Networking

RFID: A new hope in a new decade

For the past 10 years, radio-frequency identification (RFID) has followed the classic buzzword trajectory that is typically a blessing and a curse for new technologies: Next-generation appeal, bursting hype, rampant confusion and fragmented success.

The peak of the hype for RFID and the start of the turmoil commenced unofficially in 2003, when retailing juggernaut Wal-Mart announced its intention to have its suppliers affix RFID tags to a percentage of the products they shipped to Wal-Mart's distribution centers. The idea, as examined in CIO.com's Tag You're Late: Streamline the supplier-Wal-Mart pipeline and solve the age-old out-of-stock problem.

Unlike bar codes, which today remain the workhorse in most industries, RFID tags don't need to be “seen” to be tracked, and wireless technologies monitoring RFID-tagged stock can provide unprecedented visibility into warehouse and store-shelf inventories. The “RFID Experiment” has been both visionary and a bit of a corporate distraction for Wal-Mart. For its suppliers, it's been an expensive and complex slog, since many hadn't a clue what RFID stood for before '03. (See CIO.com's articles from 2004, 2005, 2006, 2007 and 2008 for more on Wal-Mart's efforts.)

Despite the Wal-Mart boom and bust, companies outside of retail have employed RFID technologies in strategic and cost-effective ways to track data center assets and expensive laptops, for instance. And consumer-product goods manufacturers, such as Kimberly-Clark, have had varying levels of success with their own RFID programs.

RFID Eating at the 'Trough of Disillusionment'

So, where are we now? According to Gartner's 2009 “Hype Cycle for Emerging Technologies,” RFID is at the bottom of the “Trough of Disillusionment.” (Next up, if all goes well, is the “Slope of Enlightenment.”) Gartner claims mainstream adoption won't occur for another five to 10 years.

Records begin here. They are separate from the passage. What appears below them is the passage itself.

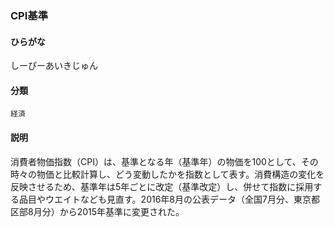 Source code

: <div style="display:none;">

## [あ行](securities-terms?id=あ行)
## [か行](securities-terms?id=か行)
## [さ行](securities-terms?id=さ行)
## [た行](securities-terms?id=た行)
## [な行](securities-terms?id=な行)
## [は行](securities-terms?id=は行)
## [ま行](securities-terms?id=ま行)
## [や行](securities-terms?id=や行)
## [ら行](securities-terms?id=ら行)
## [わ行](securities-terms?id=わ行)
## [英数字・記号](securities-terms?id=英数字・記号)

</div>

### CPI基準

#### ひらがな

しーぴーあいきじゅん

#### 分類

`経済`

#### 説明

消費者物価指数（CPI）は、基準となる年（基準年）の物価を100として、その時々の物価と比較計算し、どう変動したかを指数として表す。消費構造の変化を反映させるため、基準年は5年ごとに改定（基準改定）し、併せて指数に採用する品目やウエイトなども見直す。2016年8月の公表データ（全国7月分、東京都区部8月分）から2015年基準に変更された。

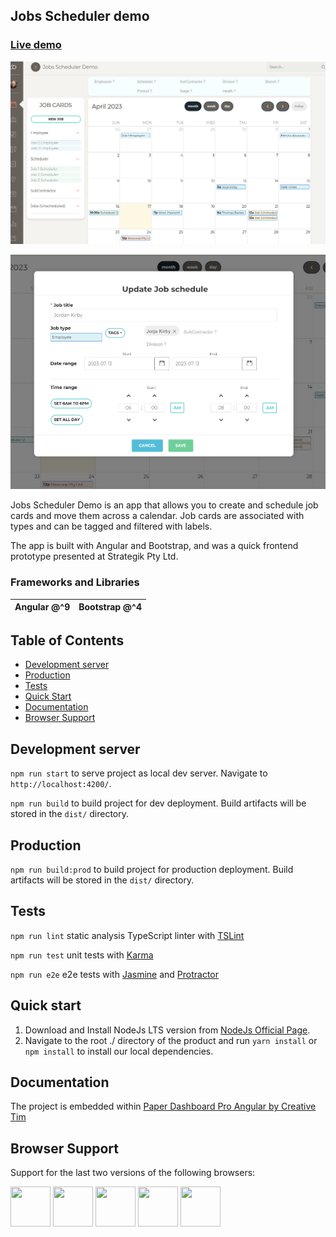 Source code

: ## Jobs Scheduler demo

### [Live demo](https://jobscheduler.dmxnetworks.com.au/)

![Image](./Jobs-Scheduler-Demo_1.jpg)

![Image](./Jobs-Scheduler-Demo_2.jpg)

Jobs Scheduler Demo is an app that allows you to create and schedule job cards and move them across a calendar. Job cards are associated with types and can be tagged and filtered with labels.

The app is built with Angular and Bootstrap, and was a quick frontend prototype presented at Strategik Pty Ltd.

### Frameworks and Libraries

| Angular @^9 | Bootstrap @^4 |
|-------------|---------------|

## Table of Contents

- [Development server](#development-server)
- [Production](#production)
- [Tests](#tests)
- [Quick Start](#quick-start)
- [Documentation](#documentation)
- [Browser Support](#browser-support)

## Development server

`npm run start` to serve project as local dev server. Navigate to `http://localhost:4200/`.

`npm run build` to build project for dev deployment. Build artifacts will be stored in the `dist/` directory.

## Production

`npm run build:prod` to build project for production deployment. Build artifacts will be stored in the `dist/` directory.

## Tests

`npm run lint` static analysis TypeScript linter with [TSLint](https://palantir.github.io/tslint/)

`npm run test` unit tests with [Karma](https://karma-runner.github.io)

`npm run e2e` e2e tests with [Jasmine](https://jasmine.github.io/) and [Protractor](http://www.protractortest.org/)

## Quick start

1. Download and Install NodeJs LTS version from [NodeJs Official Page](https://nodejs.org/en/download/).
2. Navigate to the root ./ directory of the product and run `yarn install` or `npm install` to install our local dependencies.

## Documentation

The project is embedded within  [Paper Dashboard Pro Angular by Creative Tim](./Paper-Dashboard-Pro-Angular.md)

## Browser Support

Support for the last two versions of the following browsers:

<img src="https://s3.amazonaws.com/creativetim_bucket/github/browser/chrome.png" width="64" height="64"> <img src="https://s3.amazonaws.com/creativetim_bucket/github/browser/firefox.png" width="64" height="64"> <img src="https://s3.amazonaws.com/creativetim_bucket/github/browser/edge.png" width="64" height="64"> <img src="https://s3.amazonaws.com/creativetim_bucket/github/browser/safari.png" width="64" height="64"> <img src="https://s3.amazonaws.com/creativetim_bucket/github/browser/opera.png" width="64" height="64">
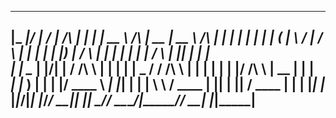   _____  _____ __  __          _____ _        _____            _____  _____          _    _ _____ 
 |_   _|/ ____|  \/  |   /\   |_   _| |      |  __ \     /\   |  __ \|  __ \   /\   | |  | |_   _|
   | | | (___ | \  / |  /  \    | | | |      | |__) |   /  \  | |  | | |  | | /  \  | |__| | | |  
   | |  \___ \| |\/| | / /\ \   | | | |      |  _  /   / /\ \ | |  | | |  | |/ /\ \ |  __  | | |  
  _| |_ ____) | |  | |/ ____ \ _| |_| |____  | | \ \  / ____ \| |__| | |__| / ____ \| |  | |_| |_ 
 |_____|_____/|_|  |_/_/    \_\_____|______| |_|  \_\/_/    \_\_____/|_____/_/    \_\_|  |_|_____|
 -------------------------------------------------------------------------------------------------
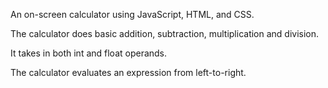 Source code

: An on-screen calculator using JavaScript, HTML, and CSS.

The calculator does basic addition, subtraction, multiplication and division.

It takes in both int and float operands.

The calculator evaluates an expression from left-to-right.
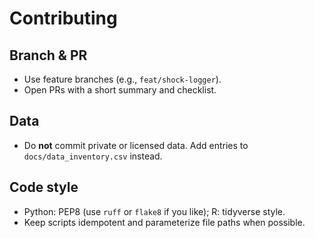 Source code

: 
# Contributing

## Branch & PR
- Use feature branches (e.g., `feat/shock-logger`).
- Open PRs with a short summary and checklist.

## Data
- Do **not** commit private or licensed data. Add entries to `docs/data_inventory.csv` instead.

## Code style
- Python: PEP8 (use `ruff` or `flake8` if you like); R: tidyverse style.
- Keep scripts idempotent and parameterize file paths when possible.
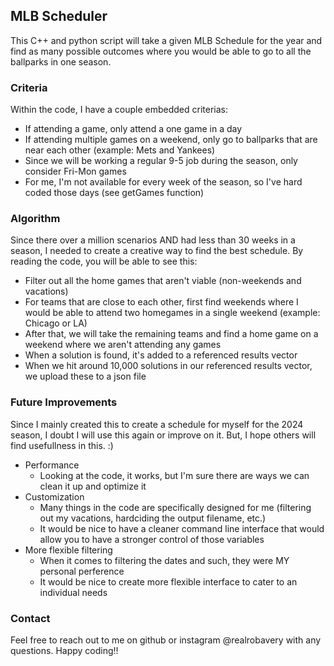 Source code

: ## MLB Scheduler

This C++ and python script will take a given MLB Schedule for the year and find as many possible outcomes where you would be able to go to all the ballparks in one season.

### Criteria

Within the code, I have a couple embedded criterias:

- If attending a game, only attend a one game in a day
- If attending multiple games on a weekend, only go to ballparks that are near each other (example: Mets and Yankees)
- Since we will be working a regular 9-5 job during the season, only consider Fri-Mon games
- For me, I'm not available for every week of the season, so I've hard coded those days (see getGames function)

### Algorithm

Since there over a million scenarios AND had less than 30 weeks in a season, I needed to create a creative way to find the best schedule. By reading the code, you will be able to see this:

- Filter out all the home games that aren't viable (non-weekends and vacations)
- For teams that are close to each other, first find weekends where I would be able to attend two homegames in a single weekend (example: Chicago or LA)
- After that, we will take the remaining teams and find a home game on a weekend where we aren't attending any games
- When a solution is found, it's added to a referenced results vector
- When we hit around 10,000 solutions in our referenced results vector, we upload these to a json file

### Future Improvements

Since I mainly created this to create a schedule for myself for the 2024 season, I doubt I will use this again or improve on it. But, I hope others will find usefullness in this. :)

- Performance
  - Looking at the code, it works, but I'm sure there are ways we can clean it up and optimize it
- Customization
  - Many things in the code are specifically designed for me (filtering out my vacations, hardciding the output filename, etc.)
  - It would be nice to have a cleaner command line interface that would allow you to have a stronger control of those variables
- More flexible filtering
  - When it comes to filtering the dates and such, they were MY personal perference
  - It would be nice to create more flexible interface to cater to an individual needs
 
### Contact

Feel free to reach out to me on github or instagram @realrobavery with any questions. Happy coding!!
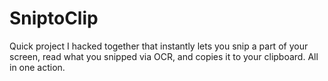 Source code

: # SniptoClip
Quick project I hacked together that instantly lets you snip a part of your screen, read what you snipped via OCR, and copies it to your clipboard. All in one action.
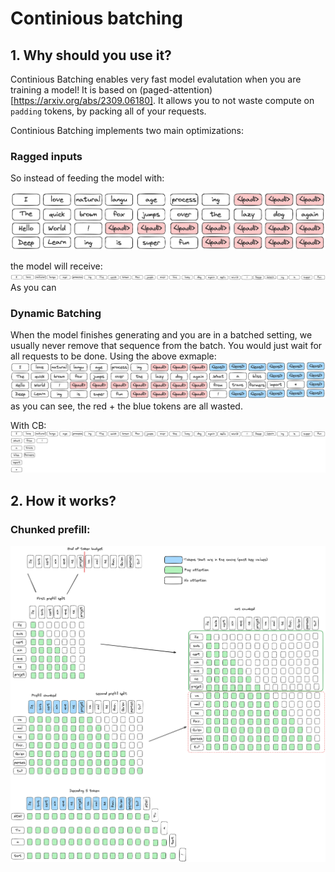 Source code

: # Continious batching

## 1. Why should you use it? 
Continious Batching enables very fast model evalutation when you are training a model! It is based on (paged-attention)[https://arxiv.org/abs/2309.06180]. It allows you to not waste compute on `padding` tokens, by packing all of your requests. 

Continious Batching implements two main optimizations: 


### Ragged inputs
So instead of feeding the model with:

![batched image](image.png)

the model will receive: 
![ragged inputs](image-1.png)
As you can 

### Dynamic Batching

When the model finishes generating and you are in a batched setting, we usually never remove that sequence from the batch. You would just wait for all requests to be done. Using the above exmaple: 
![batched-generation](image-2.png)
as you can see, the red + the blue tokens are all wasted. 

With CB:
![cb-generation](image-3.png)


## 2. How it works?

### Chunked prefill:
![chunked-prefill](image-4.png)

No doubt, RFID applications have enjoyed pockets of success this decade in both consumer markets (such as Mobil's Speedpass and E-ZPass tollbooth transponders in the Northeast U.S.) and in business-to-business environments, as companies have become more comfortable with the technology's unique demands and more realistic about the exact types of business problems RFID can help solve and processes it can make more efficient.

A November 2009 report from ABI Research notes that while the RFID market still has its share of challenges (and the global economic recession certainly didn't help matters), three RFID “bright spots” will outpace the overall growth of the RFID market during the next five years.

Those three areas, as detailed in the ABI report are: fashion apparel, being lead by RFID programs at Marks and Spencer in the United Kingdom and American Apparel in the United States; asset tracking and management, such as for spare parts and tools, IT and medical assets, and rental-item management; and active RFID tags, such as for real-time location systems in health care, manufacturing, aerospace and defense, transportation and commercial services.

“All three of these RFID application and technology areas have shown strong growth, and today account for 9.3 percent of the total RFID market, with combined revenues of more than half a billion dollars,” notes ABI's RFID practice director Michael Liard. “We expect the trend to continue in 2010 and beyond: apparel, asset management and active RFID should show a 12.7 percent combined compound annual growth rate through 2014, outpacing the overall RFID market growth.”

“This is considered strong growth,” he adds, “given the level of maturity of many RFID-based asset management applications.”

What RFID Needs Right Now

As the new decade dawns, what RFID needs most now, say supply chain experts and industry watchers, is for the vendors at play to share best practices and lessons learned, and in some cases consolidate their companies' efforts.

“Ultimately, this market is in desperate need of consolidation,” writes Dennis Gaughan, a VP at AMR Research, in a 2009 RFID report. “Some bigger vendors could step in and roll up a lot of the key enabling technologies, as well as some of the key service providers. But because most companies that have invested in RFID are still on the 'pilot treadmill,' there isn't enough revenue opportunity to create a compelling business case for the big vendors to invest.”

A final bright spot for RFID deployments, which could aid RFID's growth during the next decade, is that the business discourse surrounding the topic has changed–from a “technology that's looking for a problem” conversation to a more strategic and ROI-focused exercise, say RFID experts.

“The discussion has shifted away from a focus on the technology itself and more to how it solves business problems in specific industry,” writes AMR's Gaughan. “They're now targeted at solving replenishment problems in retail stores or better asset inventory in IT or manufacturing. This is true across all layers of the market: hardware, software, and application providers.”